§ **Problem details**
Collect all lines from the records below that include the word "been".

§ **Input**
- Opening Delimiter -

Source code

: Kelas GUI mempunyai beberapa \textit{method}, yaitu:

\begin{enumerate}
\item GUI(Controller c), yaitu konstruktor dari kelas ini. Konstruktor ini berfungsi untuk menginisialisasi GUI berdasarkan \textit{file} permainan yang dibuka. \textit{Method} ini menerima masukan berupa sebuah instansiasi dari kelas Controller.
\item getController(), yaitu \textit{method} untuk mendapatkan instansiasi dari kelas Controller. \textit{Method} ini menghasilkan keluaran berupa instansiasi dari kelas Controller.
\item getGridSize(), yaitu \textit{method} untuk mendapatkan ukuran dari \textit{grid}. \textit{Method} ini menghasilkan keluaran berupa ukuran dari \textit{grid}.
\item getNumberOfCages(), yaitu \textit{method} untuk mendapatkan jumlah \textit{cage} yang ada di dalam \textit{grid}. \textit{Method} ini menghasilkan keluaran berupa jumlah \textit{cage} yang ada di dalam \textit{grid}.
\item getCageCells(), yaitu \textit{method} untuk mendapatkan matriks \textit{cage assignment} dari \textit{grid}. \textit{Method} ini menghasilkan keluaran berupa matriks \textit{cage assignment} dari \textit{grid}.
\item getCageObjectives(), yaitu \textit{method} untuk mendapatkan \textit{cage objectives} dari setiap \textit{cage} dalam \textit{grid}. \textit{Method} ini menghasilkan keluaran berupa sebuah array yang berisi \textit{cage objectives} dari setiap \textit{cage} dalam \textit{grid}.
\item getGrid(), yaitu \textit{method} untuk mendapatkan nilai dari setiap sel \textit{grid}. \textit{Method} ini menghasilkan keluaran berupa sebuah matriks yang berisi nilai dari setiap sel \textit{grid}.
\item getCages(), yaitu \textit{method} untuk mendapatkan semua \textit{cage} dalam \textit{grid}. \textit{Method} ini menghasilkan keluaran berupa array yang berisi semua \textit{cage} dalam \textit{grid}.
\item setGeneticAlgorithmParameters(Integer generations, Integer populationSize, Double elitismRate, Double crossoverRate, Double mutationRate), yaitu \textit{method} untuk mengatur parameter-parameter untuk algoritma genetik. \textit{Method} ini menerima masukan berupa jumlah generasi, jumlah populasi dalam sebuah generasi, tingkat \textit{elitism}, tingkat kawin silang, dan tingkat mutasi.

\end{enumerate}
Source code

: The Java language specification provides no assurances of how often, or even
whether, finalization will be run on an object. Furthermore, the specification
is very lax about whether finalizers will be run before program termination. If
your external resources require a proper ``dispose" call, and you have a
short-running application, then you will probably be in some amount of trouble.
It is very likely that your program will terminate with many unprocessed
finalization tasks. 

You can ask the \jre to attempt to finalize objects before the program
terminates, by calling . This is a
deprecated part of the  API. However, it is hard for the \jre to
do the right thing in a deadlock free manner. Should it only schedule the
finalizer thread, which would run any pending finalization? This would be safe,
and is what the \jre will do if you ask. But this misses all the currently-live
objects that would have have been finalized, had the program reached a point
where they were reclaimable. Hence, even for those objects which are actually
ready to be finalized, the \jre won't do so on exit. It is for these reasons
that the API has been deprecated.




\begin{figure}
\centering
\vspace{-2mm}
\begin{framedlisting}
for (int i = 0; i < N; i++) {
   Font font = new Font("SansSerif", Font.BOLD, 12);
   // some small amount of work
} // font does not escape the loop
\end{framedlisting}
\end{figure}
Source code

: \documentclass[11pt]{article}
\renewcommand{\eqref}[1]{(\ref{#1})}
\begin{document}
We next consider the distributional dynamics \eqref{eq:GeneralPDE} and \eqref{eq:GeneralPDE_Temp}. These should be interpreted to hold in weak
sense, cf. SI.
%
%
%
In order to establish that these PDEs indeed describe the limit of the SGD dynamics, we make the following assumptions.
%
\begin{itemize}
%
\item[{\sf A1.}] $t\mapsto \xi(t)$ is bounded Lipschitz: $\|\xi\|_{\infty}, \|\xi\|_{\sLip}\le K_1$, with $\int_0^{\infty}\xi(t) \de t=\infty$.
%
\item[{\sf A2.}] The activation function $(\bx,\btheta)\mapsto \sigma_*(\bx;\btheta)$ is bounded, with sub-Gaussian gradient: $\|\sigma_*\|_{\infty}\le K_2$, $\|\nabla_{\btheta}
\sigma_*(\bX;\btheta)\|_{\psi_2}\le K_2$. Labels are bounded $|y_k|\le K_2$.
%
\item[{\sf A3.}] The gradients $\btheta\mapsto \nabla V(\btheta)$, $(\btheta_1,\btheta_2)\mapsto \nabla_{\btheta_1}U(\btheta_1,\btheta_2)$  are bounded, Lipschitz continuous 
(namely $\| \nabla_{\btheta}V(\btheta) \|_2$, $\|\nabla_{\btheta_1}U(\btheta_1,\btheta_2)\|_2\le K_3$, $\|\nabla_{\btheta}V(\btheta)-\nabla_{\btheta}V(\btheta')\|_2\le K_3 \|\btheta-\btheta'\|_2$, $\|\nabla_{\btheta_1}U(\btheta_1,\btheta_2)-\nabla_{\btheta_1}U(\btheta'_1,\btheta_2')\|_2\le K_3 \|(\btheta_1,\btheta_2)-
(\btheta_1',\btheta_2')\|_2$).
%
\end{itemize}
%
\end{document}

- Closing Delimiter -

§ **Worked solution**
objects that would have have been finalized, had the program reached a point
that the API has been deprecated.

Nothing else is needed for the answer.